In idyllic Lower Lusatia, a region southeast of Berlin in Brandenburg, the world’s largest wind turbine is currently being built in the village of Schipkau. The tip of its upward-pointing blade will be 365 meters above the ground. The makes it almost as tall as Berlin’s landmark Television Tower.
“The height allows for a larger rotor blade diameter,” says Stephan Mayer, head of testing and certification of support structures for wind turbines at TÜV SÜD. The greater area covered by the blades leads to correspondingly higher potential energy yields. In addition, the wind is stronger and more constant at heights above 300 meters in comparison to standard wind turbines which usually are about 200 meters high. In Germany in particular, it is not easy to find a suitable site for the construction of such massive structures that have good wind conditions throughout the year because of regulations regarding the protection of the environment or the reduction of emissions. Therefore, it is imperative “to generate as much electricity as possible with each turbine,” as Mayer points out. Replacing existing and often outdated wind turbines with new, extra-tall models could potentially increase the output tenfold.
“Companies are given the opportunity to integrate prototypes into their systems in order to prove their suitability for practical use.”
Tubular steel is often used for wind turbines, which are manufactured in 30-meter-tall segments and then built together onsite. At greater heights, this material is no longer stable enough. Furthermore, the taller individual segments are sometimes difficult if not impossible to transport along roads and across or under bridges.
Alternative concepts demonstrate a lot of potential for these new heights. Hybrid towers are made of steel and concrete. The importance of sustainable materials is also becoming more important in the wind energy sector. Prototypes made of wood are already being tested. The challenge of working with wood is the construction, as Mayer explains. “The connections between individual parts are a weak spot.” This could make more maintenance work necessary in the future.

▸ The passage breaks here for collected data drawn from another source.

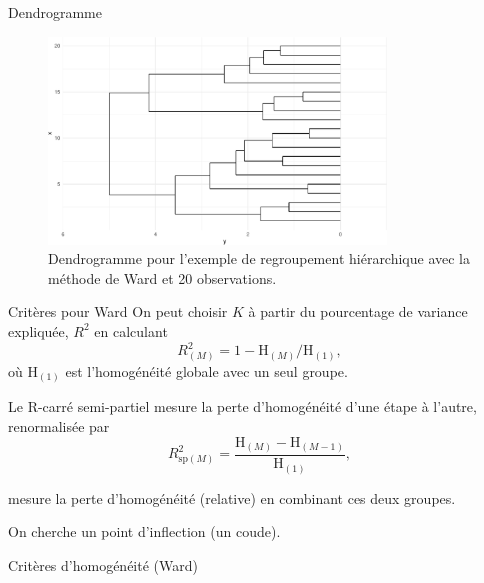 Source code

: \documentclass[
  ignorenonframetext,
]{beamer}
\begin{document}
\begin{frame}{Dendrogramme}
\protect\hypertarget{dendrogramme}{}
\begin{figure}

{\centering \includegraphics[width=0.8\textwidth,height=\textheight]{MATH60602-diapos12_files/figure-beamer/fig-dendrogramme-1.pdf}

}

\caption{\label{fig-dendrogramme}Dendrogramme pour l'exemple de
regroupement hiérarchique avec la méthode de Ward et 20 observations.}

\end{figure}
\end{frame}

\begin{frame}{Critères pour Ward}
\protect\hypertarget{crituxe8res-pour-ward}{}
On peut choisir \(K\) à partir du pourcentage de variance expliquée,
\(R^2\) en calculant
\[R^2_{(M)} = 1-\mathrm{H}_{(M)}/\mathrm{H}_{(1)},\] où
\(\mathrm{H}_{(1)}\) est l'homogénéité globale avec un seul groupe.

Le R-carré semi-partiel mesure la perte d'homogénéité d'une étape à
l'autre, renormalisée par
\[R^2_{\text{sp}(M)} =\frac{\mathrm{H}_{(M)} - \mathrm{H}_{(M-1)}}{\mathrm{H}_{(1)}},\]

mesure la perte d'homogénéité (relative) en combinant ces deux groupes.

On cherche un point d'inflection (un coude).
\end{frame}

\begin{frame}{Critères d'homogénéité (Ward)}
\protect\hypertarget{crituxe8res-dhomoguxe9nuxe9ituxe9-ward}{}
\end{frame}
\end{document}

New materials and construction methods also pose challenges for the testing and certification that Stephan Mayer and his team carry out. In some cases, there is only a very small database as the foundation for the assessment. Mayer says, “A wood tower, for instance, also has joints that are glued together. How these can be designed to withstand the dynamic loads that wind turbines generate isn’t regulated by any current standards.” Extensive series of tests would therefore be essential here.
Testing alternative materials is a new challenge for wind turbine manufacturers. However, this field has great potential, as the “Wind-an-Land” law of 2023, aims to significantly increase the expansion of wind power in Germany. In Brandenburg, where the largest wind turbine in the world is being built, 1,000 new turbines would have to be built by 2030 to achieve the “Wind-an-Land” laws target. Promoting projects that foster sustainable innovation would be an important contribution to strengthening wind power for the future.